Document images with source code

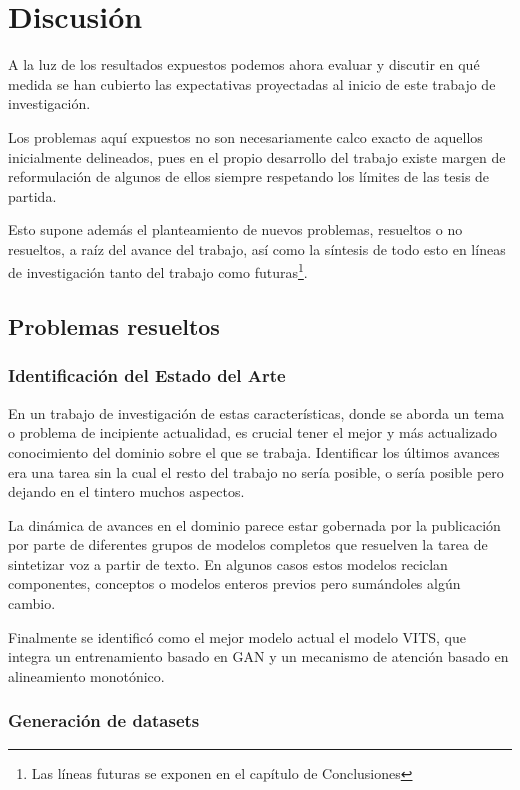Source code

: \section{Discusión}

A la luz de los resultados expuestos podemos ahora evaluar y discutir en qué medida se han cubierto las expectativas proyectadas al inicio de este trabajo de investigación.

Los problemas aquí expuestos no son necesariamente calco exacto de aquellos inicialmente delineados, pues en el propio desarrollo del trabajo existe margen de reformulación de algunos de ellos siempre respetando los límites de las tesis de partida.

Esto supone además el planteamiento de nuevos problemas, resueltos o no resueltos, a raíz del avance del trabajo, así como la síntesis de todo esto en líneas de investigación tanto del trabajo como futuras\footnote{Las líneas futuras se exponen en el capítulo de Conclusiones}.

\subsection{Problemas resueltos}

\subsubsection{Identificación del Estado del Arte}

En un trabajo de investigación de estas características, donde se aborda un tema o problema de incipiente actualidad, es crucial tener el mejor y más actualizado conocimiento del dominio sobre el que se trabaja. Identificar los últimos avances era una tarea sin la cual el resto del trabajo no sería posible, o sería posible pero dejando en el tintero muchos aspectos.

La dinámica de avances en el dominio parece estar gobernada por la publicación por parte de diferentes grupos de modelos completos que resuelven la tarea de sintetizar voz a partir de texto. En algunos casos estos modelos reciclan componentes, conceptos o modelos enteros previos pero sumándoles algún cambio.

Finalmente se identificó como el mejor modelo actual el modelo VITS, que integra un entrenamiento basado en GAN y un mecanismo de atención basado en alineamiento monotónico.

\subsubsection{Generación de datasets}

* Work task *
Your answer should consist of the lines from the line with "Esto supone además" to the line with "del Estado del" above, repeated exactly, both ends included.

* Reply to the exercise *
Esto supone además el planteamiento de nuevos problemas, resueltos o no resueltos, a raíz del avance del trabajo, así como la síntesis de todo esto en líneas de investigación tanto del trabajo como futuras\footnote{Las líneas futuras se exponen en el capítulo de Conclusiones}.

\subsection{Problemas resueltos}

\subsubsection{Identificación del Estado del Arte}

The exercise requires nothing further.